A slick, fine-dining restaurant that serves show-stopping Cantonese food in an equally impressive setting.


Duddell's restaurant review

Michelin-starred Duddell’s has been a port of call for aficionados of high-end Cantonese cooking in Hong Kong since 2013, and now this uber-luxe outfit has opened a second outpost in London Bridge.

The restaurant’s setting alone – the Grade II-listed Queen Anne edifice of St Thomas’ church – suggests the Duddell’s team are out to impress. Designer Michaelis Boyd has sensibly let the elegant, 18th-century proportions of the space speak for themselves and added subtle modernising touches, from the open kitchen/bar to brass shelves and terrazzo worktops. Ceilings soar so you won’t feel cramped wherever you are, but for the best seats opt for the vertiginous, semi-private mezzanine, which overlooks the whole restaurant.

A room with high ceilings, large hanging lights and tall arched windows and white walls
Duddell's Grade II-listed setting

Ex-Hakkasan chef Daren Liew heads the kitchen, delivering a lengthy menu packed with classically inflected Cantonese dishes, from dim sum and double-boiled soups to sweet and sour pork and XO beef shin. Traditional Chinese and Western ingredients both make their presence felt on the menu, with the likes of lily bulb and abalone for the former and truffle, Berkshire pork and Welsh lamb for the latter.

Star billing during the meal was shared by two dishes. Peking duck, roasted to caramel-coloured perfection, came with an intricate array of accompaniments that included homemade pancakes, fennel sugar, cucumber, pineapple, pomelo and spring onion, plus three different sauces – we especially liked the aged mandarin and plum.

The second stand-out plate was the supreme lobster noodle – a classic celebratory dish in Cantonese cooking. This came as a big platter of noodles and large chunks of shell-on lobster that had been braised in a rich stock and then stir-fried with seaweed, lily bulb, ginger and spring onion. Sumptuous in design and execution, it was Chinese seafood cookery at its best.
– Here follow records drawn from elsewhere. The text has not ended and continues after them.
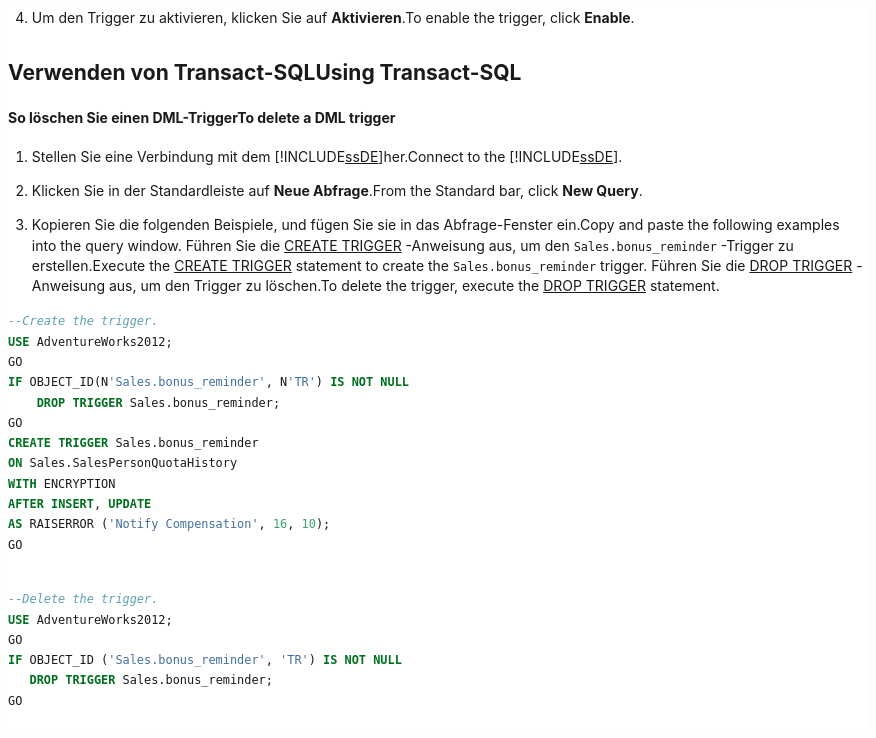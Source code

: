 4.  <span data-ttu-id="f0092-137">Um den Trigger zu aktivieren, klicken Sie auf **Aktivieren**.</span><span class="sxs-lookup"><span data-stu-id="f0092-137">To enable the trigger, click **Enable**.</span></span>  
  
##  <a name="using-transact-sql"></a><a name="TsqlProcedure"></a> <span data-ttu-id="f0092-138">Verwenden von Transact-SQL</span><span class="sxs-lookup"><span data-stu-id="f0092-138">Using Transact-SQL</span></span>  
  
#### <a name="to-delete-a-dml-trigger"></a><span data-ttu-id="f0092-139">So löschen Sie einen DML-Trigger</span><span class="sxs-lookup"><span data-stu-id="f0092-139">To delete a DML trigger</span></span>  
  
1.  <span data-ttu-id="f0092-140">Stellen Sie eine Verbindung mit dem [!INCLUDE[ssDE](../../includes/ssde-md.md)]her.</span><span class="sxs-lookup"><span data-stu-id="f0092-140">Connect to the [!INCLUDE[ssDE](../../includes/ssde-md.md)].</span></span>  
  
2.  <span data-ttu-id="f0092-141">Klicken Sie in der Standardleiste auf **Neue Abfrage**.</span><span class="sxs-lookup"><span data-stu-id="f0092-141">From the Standard bar, click **New Query**.</span></span>  
  
3.  <span data-ttu-id="f0092-142">Kopieren Sie die folgenden Beispiele, und fügen Sie sie in das Abfrage-Fenster ein.</span><span class="sxs-lookup"><span data-stu-id="f0092-142">Copy and paste the following examples into the query window.</span></span> <span data-ttu-id="f0092-143">Führen Sie die [CREATE TRIGGER](/sql/t-sql/statements/create-trigger-transact-sql) -Anweisung aus, um den `Sales.bonus_reminder` -Trigger zu erstellen.</span><span class="sxs-lookup"><span data-stu-id="f0092-143">Execute the [CREATE TRIGGER](/sql/t-sql/statements/create-trigger-transact-sql) statement to create the `Sales.bonus_reminder` trigger.</span></span> <span data-ttu-id="f0092-144">Führen Sie die [DROP TRIGGER](/sql/t-sql/statements/drop-trigger-transact-sql) -Anweisung aus, um den Trigger zu löschen.</span><span class="sxs-lookup"><span data-stu-id="f0092-144">To delete the trigger, execute the [DROP TRIGGER](/sql/t-sql/statements/drop-trigger-transact-sql) statement.</span></span>  
  
```sql  
--Create the trigger.  
USE AdventureWorks2012;  
GO  
IF OBJECT_ID(N'Sales.bonus_reminder', N'TR') IS NOT NULL  
    DROP TRIGGER Sales.bonus_reminder;  
GO  
CREATE TRIGGER Sales.bonus_reminder  
ON Sales.SalesPersonQuotaHistory  
WITH ENCRYPTION  
AFTER INSERT, UPDATE   
AS RAISERROR ('Notify Compensation', 16, 10);  
GO  
  
```  
  
```sql  
--Delete the trigger.  
USE AdventureWorks2012;  
GO  
IF OBJECT_ID ('Sales.bonus_reminder', 'TR') IS NOT NULL  
   DROP TRIGGER Sales.bonus_reminder;  
GO  
  
```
Less showy but also impressive in terms of skill and technique was the crispy salted chicken with spiced salt. A Poulet de Bresse fowl, cooked in a broth with parma ham, dried scallop and shrimp before being air-dried for 12 hours, was then finished in hot oil to crisp up the skin. This process resulted in some of the juiciest chicken we’ve tasted, with a deeply savoury flavour and addictively salty, crunchy skin.

The dim sum symphony, a Duddell’s speciality, arrived in the form of finely made prawn, king crab and scallop dumplings. Enjoyable, too, were honey-glazed char siu pork pieces and pan-fried chicken dumplings. Fat, deep-fried prawns with a yuzu-lime leaf sauce were ultra juicy, while a dish of abalone – a large mollusc prized as a delicacy in Chinese cuisine – was too chewy for our tastes.

Desserts were light and pretty. A dish of pineapple spiked with szechuan pepper, vanilla-baked yogurt and pineapple sorbet was pleasant enough but we couldn’t detect the pepper, while coconut and lime panna cotta with lychee sorbet and pandan cremeu had lovely toasted notes.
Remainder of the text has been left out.